Segment Start: Material to process

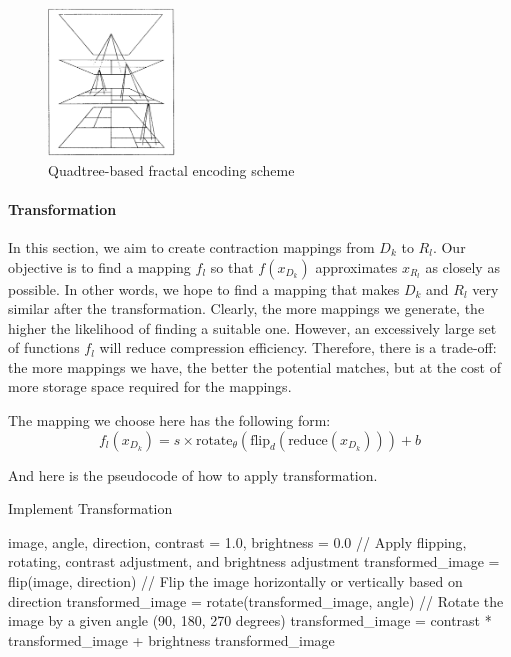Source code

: \documentclass[a4paper,11pt, titlepage]{article}
\theoremstyle{definition}
\theoremstyle{plain}
\theoremstyle{remark}
\theoremstyle{definition}
\begin{document}
\begin{figure}[ht]
    \centering
    \includegraphics[width=0.3\textwidth]{pic3}
    \caption{Quadtree-based fractal encoding scheme}
    \label{fig:quadtree}
\end{figure}

\paragraph{Transformation}
In this section, we aim to create contraction mappings from \( D_k \) to \( R_l \). Our objective is to find a mapping \( f_l \) so that \( f(x_{D_k}) \) approximates \( x_{R_l} \) as closely as possible. In other words, we hope to find a mapping that makes \( D_k \) and \( R_l \) very similar after the transformation. Clearly, the more mappings we generate, the higher the likelihood of finding a suitable one. However, an excessively large set of functions \( f_l \) will reduce compression efficiency. Therefore, there is a trade-off: the more mappings we have, the better the potential matches, but at the cost of more storage space required for the mappings.

The mapping we choose here has the following form:
\[
f_l (x_{D_k}) = s \times \text{rotate}_\theta (\text{flip}_d (\text{reduce}(x_{D_k}))) + b
\]

And here is the pseudocode of how to apply transformation.
\begin{algorithm}
\caption{Implement Transformation}
\begin{algorithmic}[1]
\REQUIRE image, angle, direction, contrast = 1.0, brightness = 0.0
\STATE // Apply flipping, rotating, contrast adjustment, and brightness adjustment
\STATE transformed\_image = flip(image, direction)
\STATE // Flip the image horizontally or vertically based on direction
\STATE transformed\_image = rotate(transformed\_image, angle)
\STATE // Rotate the image by a given angle (90, 180, 270 degrees)
\STATE transformed\_image = contrast * transformed\_image + brightness
\RETURN transformed\_image
\end{algorithmic}
\end{algorithm}
\end{document}
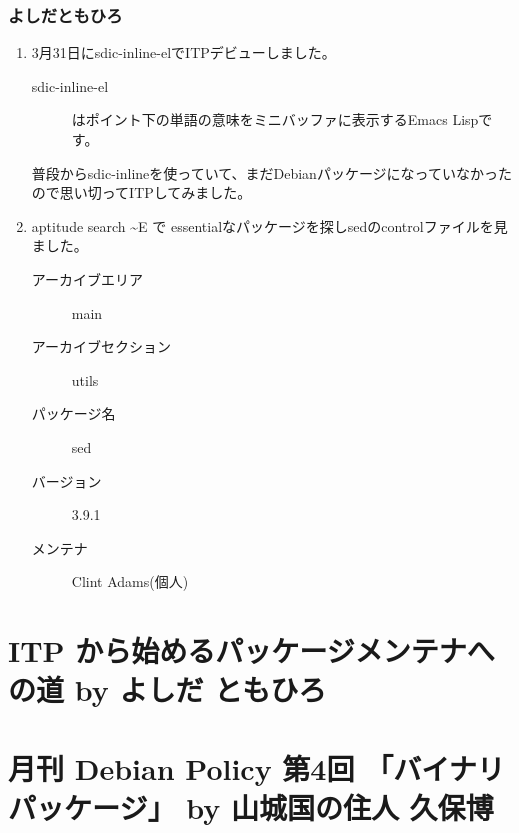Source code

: \documentclass[cjk,dvipdfmx,10pt,%
hyperref={bookmarks=true,bookmarksnumbered=true,bookmarksopen=false,%
colorlinks=false,%
pdftitle={第 59 回 関西 Debian 勉強会},%
pdfauthor={倉敷・のがた・かわだ・佐々木},%
pdfsubject={資料},%
}]{beamer}
\begin{document}
\begin{frame}
  \frametitle{ よしだともひろ }
  \begin{enumerate}
  \item 3月31日にsdic-inline-elでITPデビューしました。
    \begin{description}
    \item [sdic-inline-el] はポイント下の単語の意味をミニバッファに表示するEmacs Lispです。
    \end{description}
    普段からsdic-inlineを使っていて、まだDebianパッケージになっていなかったので思い切ってITPしてみました。
  \item aptitude search \textasciitilde{}E で essentialなパッケージを探しsedのcontrolファイルを見ました。
    \begin{description}
    \item [アーカイブエリア] main
    \item [アーカイブセクション] utils
    \item [パッケージ名] sed
    \item [バージョン] 3.9.1
    \item [メンテナ] Clint Adams(個人)
    \end{description}
  \end{enumerate}
\end{frame}



\section{ITP から始めるパッケージメンテナへの道 by よしだ ともひろ}


\section{月刊 Debian Policy 第4回 「バイナリパッケージ」 by 山城国の住人 久保博}

\end{document}
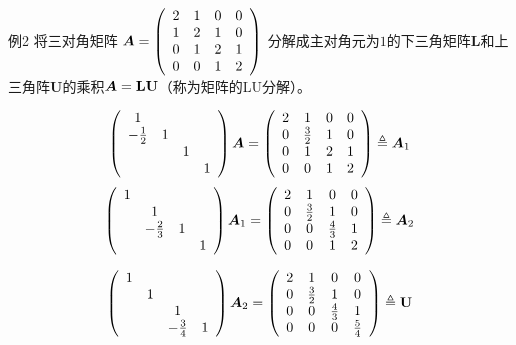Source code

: \begin{frame}
  \begin{footnotesize}
    \begin{exampleblock}{例2}
      将三对角矩阵
      $
      \boldsymbol{A} = \left(
      \begin{array}{cccc}
        2 & 1 & 0 & 0\\
        1 & 2 & 1 & 0\\
        0 & 1 & 2 & 1\\
        0 & 0 & 1 & 2
      \end{array}
      \right)
      $
      分解成主对角元为$1$的下三角矩阵$\mathbf{L}$和上三角阵$\mathbf{U}$的乘积$\boldsymbol{A}=\mathbf{L}\mathbf{U}$（称为矩阵的LU分解）。
    \end{exampleblock}
    \pause 
    \jiename 
    $$
    \left(
    \begin{array}{cccc}
      1 & && \\
      -\frac12 &1&&\\
      &&1&\\
      &&&1
    \end{array}
    \right)\boldsymbol{A} = \left(
    \begin{array}{cccc}
      2 & 1 & 0 & 0\\
      0 & \frac32 & 1 & 0\\
      0 & 1 & 2 & 1\\
      0 & 0 & 1 & 2
    \end{array}
    \right) \triangleq \boldsymbol{A}_1
    $$
    \pause 
    $$
    \left(
    \begin{array}{cccc}
      1 & && \\
      &1&&\\
      &-\frac23&1&\\
      &&&1
    \end{array}
    \right)\boldsymbol{A}_1 = \left(
    \begin{array}{cccc}
      2 & 1 & 0 & 0\\
      0 & \frac32 & 1 & 0\\
      0 & 0 & \frac43 & 1\\
      0 & 0 & 1 & 2
    \end{array}
    \right) \triangleq \boldsymbol{A}_2
    $$
    \pause 

    $$
    \left(
    \begin{array}{cccc}
      1 & && \\
      &1&&\\
      &&1&\\
      &&-\frac34&1
    \end{array}
    \right)\boldsymbol{A}_2 = \left(
    \begin{array}{cccc}
      2 & 1 & 0 & 0\\
      0 & \frac32 & 1 & 0\\
      0 & 0 & \frac43 & 1\\
      0 & 0 & 0  & \frac54
    \end{array}
    \right) \triangleq \mathbf{U}
    $$
  \end{footnotesize}
\end{frame}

Segment End: Material to process

* **Work to complete**: From the first line to the last, copy the records above exactly and drop any pictures.

* **Finished task**:
Source code

: \documentclass[a4paper,11pt, titlepage]{article}
\theoremstyle{definition}
\theoremstyle{plain}
\theoremstyle{remark}
\theoremstyle{definition}
\begin{document}
\begin{figure}[ht]
    \centering
    \includegraphics[width=0.3\textwidth]{pic3}
    \caption{Quadtree-based fractal encoding scheme}
    \label{fig:quadtree}
\end{figure}

\paragraph{Transformation}
In this section, we aim to create contraction mappings from \( D_k \) to \( R_l \). Our objective is to find a mapping \( f_l \) so that \( f(x_{D_k}) \) approximates \( x_{R_l} \) as closely as possible. In other words, we hope to find a mapping that makes \( D_k \) and \( R_l \) very similar after the transformation. Clearly, the more mappings we generate, the higher the likelihood of finding a suitable one. However, an excessively large set of functions \( f_l \) will reduce compression efficiency. Therefore, there is a trade-off: the more mappings we have, the better the potential matches, but at the cost of more storage space required for the mappings.

The mapping we choose here has the following form:
\[
f_l (x_{D_k}) = s \times \text{rotate}_\theta (\text{flip}_d (\text{reduce}(x_{D_k}))) + b
\]

And here is the pseudocode of how to apply transformation.
\begin{algorithm}
\caption{Implement Transformation}
\begin{algorithmic}[1]
\REQUIRE image, angle, direction, contrast = 1.0, brightness = 0.0
\STATE // Apply flipping, rotating, contrast adjustment, and brightness adjustment
\STATE transformed\_image = flip(image, direction)
\STATE // Flip the image horizontally or vertically based on direction
\STATE transformed\_image = rotate(transformed\_image, angle)
\STATE // Rotate the image by a given angle (90, 180, 270 degrees)
\STATE transformed\_image = contrast * transformed\_image + brightness
\RETURN transformed\_image
\end{algorithmic}
\end{algorithm}
\end{document}
Source code

: \documentclass[cjk,dvipdfmx,10pt,%
hyperref={bookmarks=true,bookmarksnumbered=true,bookmarksopen=false,%
colorlinks=false,%
pdftitle={第 59 回 関西 Debian 勉強会},%
pdfauthor={倉敷・のがた・かわだ・佐々木},%
pdfsubject={資料},%
}]{beamer}
\begin{document}
\begin{frame}
  \frametitle{ よしだともひろ }
  \begin{enumerate}
  \item 3月31日にsdic-inline-elでITPデビューしました。
    \begin{description}
    \item [sdic-inline-el] はポイント下の単語の意味をミニバッファに表示するEmacs Lispです。
    \end{description}
    普段からsdic-inlineを使っていて、まだDebianパッケージになっていなかったので思い切ってITPしてみました。
  \item aptitude search \textasciitilde{}E で essentialなパッケージを探しsedのcontrolファイルを見ました。
    \begin{description}
    \item [アーカイブエリア] main
    \item [アーカイブセクション] utils
    \item [パッケージ名] sed
    \item [バージョン] 3.9.1
    \item [メンテナ] Clint Adams(個人)
    \end{description}
  \end{enumerate}
\end{frame}



\section{ITP から始めるパッケージメンテナへの道 by よしだ ともひろ}


\section{月刊 Debian Policy 第4回 「バイナリパッケージ」 by 山城国の住人 久保博}

\end{document}
Source code

: \begin{frame}
  \begin{footnotesize}
    \begin{exampleblock}{例2}
      将三对角矩阵
      $
      \boldsymbol{A} = \left(
      \begin{array}{cccc}
        2 & 1 & 0 & 0\\
        1 & 2 & 1 & 0\\
        0 & 1 & 2 & 1\\
        0 & 0 & 1 & 2
      \end{array}
      \right)
      $
      分解成主对角元为$1$的下三角矩阵$\mathbf{L}$和上三角阵$\mathbf{U}$的乘积$\boldsymbol{A}=\mathbf{L}\mathbf{U}$（称为矩阵的LU分解）。
    \end{exampleblock}
    \pause 
    \jiename 
    $$
    \left(
    \begin{array}{cccc}
      1 & && \\
      -\frac12 &1&&\\
      &&1&\\
      &&&1
    \end{array}
    \right)\boldsymbol{A} = \left(
    \begin{array}{cccc}
      2 & 1 & 0 & 0\\
      0 & \frac32 & 1 & 0\\
      0 & 1 & 2 & 1\\
      0 & 0 & 1 & 2
    \end{array}
    \right) \triangleq \boldsymbol{A}_1
    $$
    \pause 
    $$
    \left(
    \begin{array}{cccc}
      1 & && \\
      &1&&\\
      &-\frac23&1&\\
      &&&1
    \end{array}
    \right)\boldsymbol{A}_1 = \left(
    \begin{array}{cccc}
      2 & 1 & 0 & 0\\
      0 & \frac32 & 1 & 0\\
      0 & 0 & \frac43 & 1\\
      0 & 0 & 1 & 2
    \end{array}
    \right) \triangleq \boldsymbol{A}_2
    $$
    \pause 

    $$
    \left(
    \begin{array}{cccc}
      1 & && \\
      &1&&\\
      &&1&\\
      &&-\frac34&1
    \end{array}
    \right)\boldsymbol{A}_2 = \left(
    \begin{array}{cccc}
      2 & 1 & 0 & 0\\
      0 & \frac32 & 1 & 0\\
      0 & 0 & \frac43 & 1\\
      0 & 0 & 0  & \frac54
    \end{array}
    \right) \triangleq \mathbf{U}
    $$
  \end{footnotesize}
\end{frame}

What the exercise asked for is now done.